Assume that the **deformation parameter** ξ ≪ 1 and calculate *ρ*'s total **charge**, **dipole moment** and **quadrupole moment** approximately in leading order of *ξ*.

Note that in rotational symmetry we have to calculate only one moment per order as discussed in "Multipole Moments in Rotational Symmetry".

We use the **second order Legendre polynomial** to achieve the deformation. This order is naturally linked to the **quadrupole moment**. So we could say that the deformation itself is of "quadrupolar nature". Shortly discuss if this kind of deformation implies that **higher order** multipole moments vanish.

## Hints

Remember that

\[\begin{eqnarray*} \left(1+x\right)^{m}&\approx&1+mx+\frac{1}{2}m\left(m-1\right)x^{2}\\&&+\frac{1}{6}m\left(m-1\right)\left(m-2\right)x^{3}+\mathcal{O}\left(x^{4}\right) \end{eqnarray*}\]

might be a quite useful **expansion** for some \(x\ll1\).

The **Legendre Polynomials** are not orthonormal but rather “only” **orthogonal**. Their inner product yields

\[\begin{eqnarray*} \int_{-1}^{1}P_{n}\left(x\right)P_{m}\left(x\right)dx&=&\frac{2}{2n+1}\delta_{nm}\ \mathrm{for}\\P_{0}\left(x\right)&=&1\\P_{1}\left(x\right)&=&x\\P_{2}\left(x\right)&=&\frac{1}{2}\left(3x^{2}-1\right)\ \mathrm{etc.} \end{eqnarray*}\]

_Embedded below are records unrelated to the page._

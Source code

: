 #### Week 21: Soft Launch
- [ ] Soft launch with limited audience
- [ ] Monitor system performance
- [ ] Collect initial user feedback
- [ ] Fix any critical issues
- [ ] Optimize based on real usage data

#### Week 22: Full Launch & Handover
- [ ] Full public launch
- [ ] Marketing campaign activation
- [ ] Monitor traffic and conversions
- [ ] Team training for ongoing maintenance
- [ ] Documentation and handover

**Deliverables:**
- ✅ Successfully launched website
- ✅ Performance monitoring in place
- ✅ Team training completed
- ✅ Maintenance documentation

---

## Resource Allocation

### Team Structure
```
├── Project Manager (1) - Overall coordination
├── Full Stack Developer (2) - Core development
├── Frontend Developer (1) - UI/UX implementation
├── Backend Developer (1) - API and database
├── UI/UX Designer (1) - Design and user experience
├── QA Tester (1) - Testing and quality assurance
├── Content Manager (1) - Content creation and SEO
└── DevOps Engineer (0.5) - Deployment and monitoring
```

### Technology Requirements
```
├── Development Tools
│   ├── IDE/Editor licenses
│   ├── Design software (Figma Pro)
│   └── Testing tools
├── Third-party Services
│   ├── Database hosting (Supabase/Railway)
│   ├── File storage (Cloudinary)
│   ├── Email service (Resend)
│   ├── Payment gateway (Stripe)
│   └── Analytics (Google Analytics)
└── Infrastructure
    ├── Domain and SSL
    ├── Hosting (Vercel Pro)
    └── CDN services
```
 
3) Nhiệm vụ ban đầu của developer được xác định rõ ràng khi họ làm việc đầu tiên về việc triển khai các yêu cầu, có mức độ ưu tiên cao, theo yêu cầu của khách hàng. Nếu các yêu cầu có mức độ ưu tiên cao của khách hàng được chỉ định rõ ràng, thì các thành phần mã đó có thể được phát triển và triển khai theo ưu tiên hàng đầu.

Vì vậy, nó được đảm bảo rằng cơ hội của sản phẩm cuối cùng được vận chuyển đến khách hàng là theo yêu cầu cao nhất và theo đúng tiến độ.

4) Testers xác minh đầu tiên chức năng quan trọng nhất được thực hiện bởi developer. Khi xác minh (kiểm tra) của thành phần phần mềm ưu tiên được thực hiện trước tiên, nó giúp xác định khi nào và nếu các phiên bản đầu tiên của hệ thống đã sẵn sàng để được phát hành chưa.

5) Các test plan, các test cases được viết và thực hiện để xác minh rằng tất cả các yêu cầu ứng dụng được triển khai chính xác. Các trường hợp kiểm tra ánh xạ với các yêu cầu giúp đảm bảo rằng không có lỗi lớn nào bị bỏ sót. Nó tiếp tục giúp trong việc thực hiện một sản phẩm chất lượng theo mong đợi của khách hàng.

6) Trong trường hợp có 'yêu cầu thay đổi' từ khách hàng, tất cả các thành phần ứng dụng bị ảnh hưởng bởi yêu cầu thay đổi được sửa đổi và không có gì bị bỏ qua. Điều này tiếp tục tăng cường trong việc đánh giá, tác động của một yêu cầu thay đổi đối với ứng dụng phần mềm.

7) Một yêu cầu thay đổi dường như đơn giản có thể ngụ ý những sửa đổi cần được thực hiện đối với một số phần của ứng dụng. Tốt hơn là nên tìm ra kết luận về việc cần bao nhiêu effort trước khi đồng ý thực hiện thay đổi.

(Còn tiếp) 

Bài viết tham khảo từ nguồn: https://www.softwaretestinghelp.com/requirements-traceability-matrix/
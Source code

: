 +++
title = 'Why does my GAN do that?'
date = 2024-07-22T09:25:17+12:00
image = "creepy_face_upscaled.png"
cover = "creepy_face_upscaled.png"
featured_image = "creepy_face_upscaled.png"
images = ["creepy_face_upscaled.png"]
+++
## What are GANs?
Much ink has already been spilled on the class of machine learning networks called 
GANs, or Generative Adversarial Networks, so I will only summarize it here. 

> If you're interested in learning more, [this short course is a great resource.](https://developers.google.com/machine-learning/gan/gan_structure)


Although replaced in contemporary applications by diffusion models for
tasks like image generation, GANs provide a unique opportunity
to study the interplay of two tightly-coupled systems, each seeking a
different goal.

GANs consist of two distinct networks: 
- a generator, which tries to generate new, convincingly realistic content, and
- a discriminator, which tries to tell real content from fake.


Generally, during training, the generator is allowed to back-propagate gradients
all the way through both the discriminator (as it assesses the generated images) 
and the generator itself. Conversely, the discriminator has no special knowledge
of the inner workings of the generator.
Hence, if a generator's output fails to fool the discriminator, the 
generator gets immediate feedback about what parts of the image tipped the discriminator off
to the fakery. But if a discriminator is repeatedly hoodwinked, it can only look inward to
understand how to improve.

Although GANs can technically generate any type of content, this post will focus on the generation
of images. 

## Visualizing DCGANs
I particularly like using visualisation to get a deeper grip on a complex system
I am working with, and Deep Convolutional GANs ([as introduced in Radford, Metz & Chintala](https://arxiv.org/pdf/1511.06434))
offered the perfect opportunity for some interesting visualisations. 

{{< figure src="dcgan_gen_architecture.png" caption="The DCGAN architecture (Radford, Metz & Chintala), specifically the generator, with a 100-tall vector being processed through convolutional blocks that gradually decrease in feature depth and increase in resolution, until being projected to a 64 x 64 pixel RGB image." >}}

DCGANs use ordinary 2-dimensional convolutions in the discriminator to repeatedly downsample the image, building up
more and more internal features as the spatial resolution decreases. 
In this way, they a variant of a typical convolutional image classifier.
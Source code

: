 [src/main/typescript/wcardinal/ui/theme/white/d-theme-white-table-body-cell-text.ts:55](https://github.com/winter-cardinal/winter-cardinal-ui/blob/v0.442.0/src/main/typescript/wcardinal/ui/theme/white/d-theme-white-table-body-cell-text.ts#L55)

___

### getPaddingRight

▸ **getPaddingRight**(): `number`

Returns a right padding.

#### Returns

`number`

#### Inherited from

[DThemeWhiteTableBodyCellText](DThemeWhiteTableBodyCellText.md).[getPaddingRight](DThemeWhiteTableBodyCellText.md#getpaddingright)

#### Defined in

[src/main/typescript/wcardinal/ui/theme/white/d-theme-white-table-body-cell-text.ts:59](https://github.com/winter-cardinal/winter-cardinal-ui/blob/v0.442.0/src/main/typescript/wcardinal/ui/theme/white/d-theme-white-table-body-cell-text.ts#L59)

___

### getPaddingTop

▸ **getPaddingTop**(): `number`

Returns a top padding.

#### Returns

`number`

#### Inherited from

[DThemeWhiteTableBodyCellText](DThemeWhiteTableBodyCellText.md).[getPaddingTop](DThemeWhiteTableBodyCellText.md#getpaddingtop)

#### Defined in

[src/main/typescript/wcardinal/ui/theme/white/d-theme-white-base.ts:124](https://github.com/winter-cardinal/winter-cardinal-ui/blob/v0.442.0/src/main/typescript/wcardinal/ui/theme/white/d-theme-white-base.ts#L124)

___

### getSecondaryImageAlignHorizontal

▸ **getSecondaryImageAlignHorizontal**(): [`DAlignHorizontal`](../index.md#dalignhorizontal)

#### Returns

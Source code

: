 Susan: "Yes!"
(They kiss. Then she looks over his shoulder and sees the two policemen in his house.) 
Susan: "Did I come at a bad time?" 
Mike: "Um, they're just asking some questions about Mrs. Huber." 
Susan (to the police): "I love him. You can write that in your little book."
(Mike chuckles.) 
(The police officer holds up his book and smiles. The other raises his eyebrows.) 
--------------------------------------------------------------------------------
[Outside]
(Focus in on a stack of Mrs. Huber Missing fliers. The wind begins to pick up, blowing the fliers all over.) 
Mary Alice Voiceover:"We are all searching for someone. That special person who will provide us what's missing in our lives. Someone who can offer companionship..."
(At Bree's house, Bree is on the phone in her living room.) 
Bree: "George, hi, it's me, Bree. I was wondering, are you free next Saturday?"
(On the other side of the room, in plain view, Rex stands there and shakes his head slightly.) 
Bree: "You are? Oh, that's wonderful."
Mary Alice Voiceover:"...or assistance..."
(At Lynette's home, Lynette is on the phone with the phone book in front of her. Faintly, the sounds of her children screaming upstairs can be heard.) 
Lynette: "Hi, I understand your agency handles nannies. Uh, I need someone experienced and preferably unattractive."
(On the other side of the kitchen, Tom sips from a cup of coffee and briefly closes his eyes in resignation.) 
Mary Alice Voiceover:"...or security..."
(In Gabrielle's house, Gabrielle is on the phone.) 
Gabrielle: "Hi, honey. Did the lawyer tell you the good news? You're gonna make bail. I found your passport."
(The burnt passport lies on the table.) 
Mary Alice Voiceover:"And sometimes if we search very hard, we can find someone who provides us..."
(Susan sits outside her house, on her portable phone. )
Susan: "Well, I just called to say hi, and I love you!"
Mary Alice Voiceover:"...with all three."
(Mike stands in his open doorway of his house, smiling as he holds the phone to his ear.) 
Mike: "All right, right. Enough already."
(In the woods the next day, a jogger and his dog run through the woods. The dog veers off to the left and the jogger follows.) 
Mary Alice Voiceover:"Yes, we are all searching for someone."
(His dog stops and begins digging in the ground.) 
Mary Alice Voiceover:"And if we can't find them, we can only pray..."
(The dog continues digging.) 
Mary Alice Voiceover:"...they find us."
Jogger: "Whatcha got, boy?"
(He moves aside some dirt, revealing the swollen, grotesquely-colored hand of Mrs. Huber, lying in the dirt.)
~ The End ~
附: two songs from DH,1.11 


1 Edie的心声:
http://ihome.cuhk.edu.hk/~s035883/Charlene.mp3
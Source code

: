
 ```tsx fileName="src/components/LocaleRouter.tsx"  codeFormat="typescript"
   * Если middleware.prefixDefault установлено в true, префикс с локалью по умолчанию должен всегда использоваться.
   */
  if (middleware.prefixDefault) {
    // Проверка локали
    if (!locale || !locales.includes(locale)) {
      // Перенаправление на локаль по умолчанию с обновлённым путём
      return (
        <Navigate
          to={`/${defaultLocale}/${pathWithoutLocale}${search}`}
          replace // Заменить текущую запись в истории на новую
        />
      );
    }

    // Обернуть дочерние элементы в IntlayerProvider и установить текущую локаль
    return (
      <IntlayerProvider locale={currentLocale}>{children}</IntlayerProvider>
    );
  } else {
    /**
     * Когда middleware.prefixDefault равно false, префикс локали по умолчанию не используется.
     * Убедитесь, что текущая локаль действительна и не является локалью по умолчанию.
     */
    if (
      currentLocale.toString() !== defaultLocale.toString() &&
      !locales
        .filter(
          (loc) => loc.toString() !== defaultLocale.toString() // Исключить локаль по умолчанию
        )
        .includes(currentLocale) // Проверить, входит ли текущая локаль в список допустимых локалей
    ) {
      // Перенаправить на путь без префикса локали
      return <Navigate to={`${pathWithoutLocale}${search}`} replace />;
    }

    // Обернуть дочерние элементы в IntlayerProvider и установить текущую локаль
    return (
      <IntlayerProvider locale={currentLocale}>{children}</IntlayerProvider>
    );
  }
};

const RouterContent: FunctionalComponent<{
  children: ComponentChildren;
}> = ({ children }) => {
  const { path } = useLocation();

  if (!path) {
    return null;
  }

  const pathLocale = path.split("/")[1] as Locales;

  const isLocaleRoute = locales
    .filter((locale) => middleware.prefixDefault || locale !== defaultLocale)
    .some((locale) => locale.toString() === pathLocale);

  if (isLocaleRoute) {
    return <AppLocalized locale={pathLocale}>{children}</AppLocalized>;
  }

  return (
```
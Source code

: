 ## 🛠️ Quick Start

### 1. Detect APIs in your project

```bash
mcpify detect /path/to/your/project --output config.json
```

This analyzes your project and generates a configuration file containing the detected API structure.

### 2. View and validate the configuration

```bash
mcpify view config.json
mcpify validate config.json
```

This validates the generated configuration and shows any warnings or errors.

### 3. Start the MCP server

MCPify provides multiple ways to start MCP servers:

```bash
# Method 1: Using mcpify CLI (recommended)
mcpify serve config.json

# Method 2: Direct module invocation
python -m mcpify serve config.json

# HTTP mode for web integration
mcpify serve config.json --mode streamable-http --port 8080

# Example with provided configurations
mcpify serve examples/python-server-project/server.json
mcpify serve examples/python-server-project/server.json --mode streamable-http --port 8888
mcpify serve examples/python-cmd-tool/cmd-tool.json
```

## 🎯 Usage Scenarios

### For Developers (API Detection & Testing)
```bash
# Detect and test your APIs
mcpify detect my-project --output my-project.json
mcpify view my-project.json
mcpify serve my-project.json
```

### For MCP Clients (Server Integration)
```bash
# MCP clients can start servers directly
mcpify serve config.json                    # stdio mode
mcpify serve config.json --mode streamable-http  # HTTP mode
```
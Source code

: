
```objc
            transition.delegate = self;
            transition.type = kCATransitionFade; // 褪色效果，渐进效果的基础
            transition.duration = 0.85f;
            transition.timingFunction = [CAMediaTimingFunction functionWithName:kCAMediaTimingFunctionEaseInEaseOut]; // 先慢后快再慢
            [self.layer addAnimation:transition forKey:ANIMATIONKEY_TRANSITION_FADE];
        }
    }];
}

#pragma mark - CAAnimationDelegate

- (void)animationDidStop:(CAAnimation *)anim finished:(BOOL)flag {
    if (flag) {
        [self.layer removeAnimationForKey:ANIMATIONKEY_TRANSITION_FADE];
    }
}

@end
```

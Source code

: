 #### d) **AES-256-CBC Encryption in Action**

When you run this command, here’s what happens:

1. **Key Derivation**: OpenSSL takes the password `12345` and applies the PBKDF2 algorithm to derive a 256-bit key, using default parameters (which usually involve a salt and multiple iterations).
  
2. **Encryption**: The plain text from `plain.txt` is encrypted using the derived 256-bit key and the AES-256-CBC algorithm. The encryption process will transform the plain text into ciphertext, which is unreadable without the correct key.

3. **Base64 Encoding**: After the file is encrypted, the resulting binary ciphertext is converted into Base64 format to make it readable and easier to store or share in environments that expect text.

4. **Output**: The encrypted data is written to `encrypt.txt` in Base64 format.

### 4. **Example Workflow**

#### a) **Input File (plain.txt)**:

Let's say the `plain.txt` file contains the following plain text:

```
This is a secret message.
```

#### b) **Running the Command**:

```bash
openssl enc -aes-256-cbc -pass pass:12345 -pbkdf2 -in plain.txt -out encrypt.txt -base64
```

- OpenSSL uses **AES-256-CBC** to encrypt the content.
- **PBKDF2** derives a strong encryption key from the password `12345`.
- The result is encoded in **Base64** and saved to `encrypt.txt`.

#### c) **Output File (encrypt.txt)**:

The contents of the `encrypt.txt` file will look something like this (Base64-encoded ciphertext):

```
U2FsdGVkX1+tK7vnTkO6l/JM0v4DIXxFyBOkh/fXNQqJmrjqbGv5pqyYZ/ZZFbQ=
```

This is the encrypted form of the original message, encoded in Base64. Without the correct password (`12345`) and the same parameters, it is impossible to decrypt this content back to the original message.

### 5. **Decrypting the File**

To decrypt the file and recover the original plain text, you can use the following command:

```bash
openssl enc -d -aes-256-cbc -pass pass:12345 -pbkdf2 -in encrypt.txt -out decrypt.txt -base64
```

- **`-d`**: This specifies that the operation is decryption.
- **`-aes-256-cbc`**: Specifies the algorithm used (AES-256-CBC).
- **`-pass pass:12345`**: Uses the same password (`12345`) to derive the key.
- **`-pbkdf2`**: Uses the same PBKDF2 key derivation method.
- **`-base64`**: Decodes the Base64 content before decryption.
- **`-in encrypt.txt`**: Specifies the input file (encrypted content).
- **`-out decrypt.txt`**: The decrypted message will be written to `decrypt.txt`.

Don't forget that **symmetries** may render some calculations unnecessary.

These were quite some mathematical hints on series expansions, Legendre polynomials and symmetries. Can you make use of them to find the quadrupole moment of the deformed sphere?

## Solution

Let us first remember how to calculate multipole moments for rotational symmetry. Then we will specify the general formulation to the deformed sphere and use our findings to determine the multipole moments of it.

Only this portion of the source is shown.